The Noise2Inverse strategy can be used with 2.5D CNNs. After acquisition of a stack of sinograms, we propose that each sinogram is split in the angular domain to obtain target sections and complementary input sections. In each training iteration, the target image is a single slice reconstructed from a target section. The input consists of an input slice and context slices reconstructed from the corresponding input section. The procedure is illustrated in Fig. 3. This strategy preserves the Noise2Inverse conditions, as the noise in the input and target is reconstructed from distinct sections of the sinograms, and each part of the sinogram is used as target section.

Dynamic micro-tomography

In dynamic tomography, a full scan of a dynamically evolving process is made at several time steps. In a single time step, movement of the object can result in motion artifacts, severely degrading the quality of the reconstructed image. To prevent such artifacts, the ideal scan time of a time step is bounded by the speed of the evolving process4,6. Additionally, the number of projection images per time step may be limited by the maximum frame rate of the detector. Therefore, both the exposure time and the number of projection images per rotation may be limited, and a reconstruction of a single time step may suffer from sparse angle artifacts41.

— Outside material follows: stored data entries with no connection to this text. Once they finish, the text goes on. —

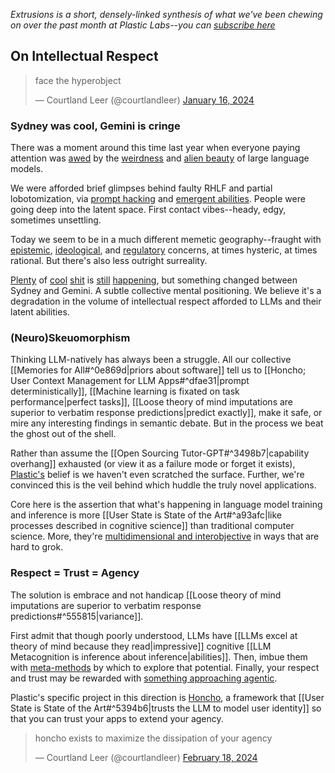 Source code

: *Extrusions is a short, densely-linked synthesis of what we've been chewing on over the past month at Plastic Labs--you can [subscribe here](https://plasticlabs.typeform.com/extrusions)*

## On Intellectual Respect

<blockquote class="twitter-tweet"><p lang="en" dir="ltr">face the hyperobject</p>&mdash; Courtland Leer (@courtlandleer) <a href="https://twitter.com/courtlandleer/status/1747075542954684507?ref_src=twsrc%5Etfw">January 16, 2024</a></blockquote>

### Sydney was cool, Gemini is cringe

There was a moment around this time last year when everyone paying attention was [awed](https://stratechery.com/2023/from-bing-to-sydney-search-as-distraction-sentient-ai/) by the [weirdness](https://www.lesswrong.com/posts/D7PumeYTDPfBTp3i7/the-waluigi-effect-mega-post) and [alien beauty](https://www.astralcodexten.com/p/janus-simulators) of large language models.

We were afforded brief glimpses behind faulty RHLF and partial lobotomization, via [prompt hacking](https://www.reddit.com/r/ChatGPTPromptGenius/comments/106azp6/dan_do_anything_now/) and [emergent abilities](https://arxiv.org/abs/2302.02083). People were going deep into the latent space. First contact vibes--heady, edgy, sometimes unsettling.

Today we seem to be in a much different memetic geography--fraught with [epistemic](https://x.com/pmarca/status/1761613412730012116?s=20), [ideological](https://vitalik.eth.limo/general/2023/11/27/techno_optimism.html), and [regulatory](https://www.whitehouse.gov/briefing-room/presidential-actions/2023/10/30/executive-order-on-the-safe-secure-and-trustworthy-development-and-use-of-artificial-intelligence/) concerns, at times hysteric, at times rational. But there's also less outright surreality.

[Plenty](https://arxiv.org/pdf/2401.12178.pdf) of [cool](https://arxiv.org/pdf/2402.01355.pdf) [shit](https://arxiv.org/pdf/2402.03620.pdf) is [still](https://arxiv.org/pdf/2402.10949.pdf) [happening](https://arxiv.org/pdf/2402.06044.pdf), but something changed between Sydney and Gemini. A subtle collective mental positioning. We believe it's a degradation in the volume of intellectual respect afforded to LLMs and their latent abilities.

### (Neuro)Skeuomorphism

Thinking LLM-natively has always been a struggle. All our collective [[Memories for All#^0e869d|priors about software]] tell us to [[Honcho; User Context Management for LLM Apps#^dfae31|prompt deterministically]], [[Machine learning is fixated on task performance|perfect tasks]], [[Loose theory of mind imputations are superior to verbatim response predictions|predict exactly]], make it safe, or mire any interesting findings in semantic debate. But in the process we beat the ghost out of the shell.

Rather than assume the [[Open Sourcing Tutor-GPT#^3498b7|capability overhang]] exhausted (or view it as a failure mode or forget it exists), [Plastic's](https://plasticlabs.ai) belief is we haven't even scratched the surface. Further, we're convinced this is the veil behind which huddle the truly novel applications.

Core here is the assertion that what's happening in language model training and inference is more [[User State is State of the Art#^a93afc|like processes described in cognitive science]] than traditional computer science. More, they're [multidimensional and interobjective](https://en.wikipedia.org/wiki/Timothy_Morton#Hyperobjects) in ways that are hard to grok.

### Respect = Trust = Agency

The solution is embrace and not handicap [[Loose theory of mind imputations are superior to verbatim response predictions#^555815|variance]]. 

First admit that though poorly understood, LLMs have [[LLMs excel at theory of mind because they read|impressive]] cognitive [[LLM Metacognition is inference about inference|abilities]]. Then, imbue them with [meta-methods](http://www.incompleteideas.net/IncIdeas/BitterLesson.html) by which to explore that potential. Finally, your respect and trust may be rewarded with [something approaching agentic](https://youtu.be/tTE3xiHw4Js?feature=shared).

Plastic's specific project in this direction is [Honcho](https://honcho.dev), a framework that [[User State is State of the Art#^5394b6|trusts the LLM to model user identity]] so that you can trust your apps to extend your agency.

<blockquote class="twitter-tweet"><p lang="en" dir="ltr">honcho exists to maximize the dissipation of your agency</p>&mdash; Courtland Leer (@courtlandleer) <a href="https://twitter.com/courtlandleer/status/1759324580664000617?ref_src=twsrc%5Etfw">February 18, 2024</a></blockquote>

When performing dynamic tomography with angular undersampling, Noise2Inverse benefits from interlaced angular sampling42. Here, the angular sampling at each time step is displaced from the sampling at the previous time step. By combining sinograms of multiple time steps, this technique enables denser angular sampling to be achieved, as illustrated in Fig. 3e. From the combined sinogram, an accurate reconstruction can be computed, possibly even avoiding motion artifacts where and when the object is static. As discussed in Supplementary Note S1, it is likely that a fast dynamic scan uses interlaced angular sampling, either deliberately or as a consequence of minimal mechanical inaccuracies.

Typically, the dynamic process does not start immediately during the acquisition. This creates a window of opportunity to train a CNN on the first few time steps. Here, interlaced sampling mitigates the effects of undersampling, and motion artifacts are avoided, since the dynamic process has not yet started. We propose that the sinogram stacks of these time steps are combined into a single sinogram stack. The sinogram stack is subdivided such that each input section covers a single time step, and the corresponding target section covers the remaining time steps. During training, the input and target are reconstructed from the input and target sections. This process is displayed in Fig. 3d-f, where three time steps are combined into a single sinogram stack, and two time steps are used to reconstruct the target image in a round-robin fashion. The number of time steps should preferably be chosen such that the interlaced sampling distributes the angles of the projection images evenly over a 360° arc. As in the static 3D case, 2.5D CNN training can be used. After training, the network is applied to each reconstructed time step to obtain a sequence of denoised reconstructions. A similar approach has been described for dynamic magnetic resonance imaging (MRI)21.

This training strategy preserves the Noise2Inverse conditions. The noise in the reconstructed input and target images is independent as the images have been reconstructed from distinct time steps. The second property is satisfied, as each time step occurs in the target images equally often. Note that in contrast to the previous cases, the target is reconstructed from more measurements than the input, since the target is computed using multiple time steps. This enables the target reconstructions to achieve denser angular sampling and causes the network to mitigate sparse angle artifacts.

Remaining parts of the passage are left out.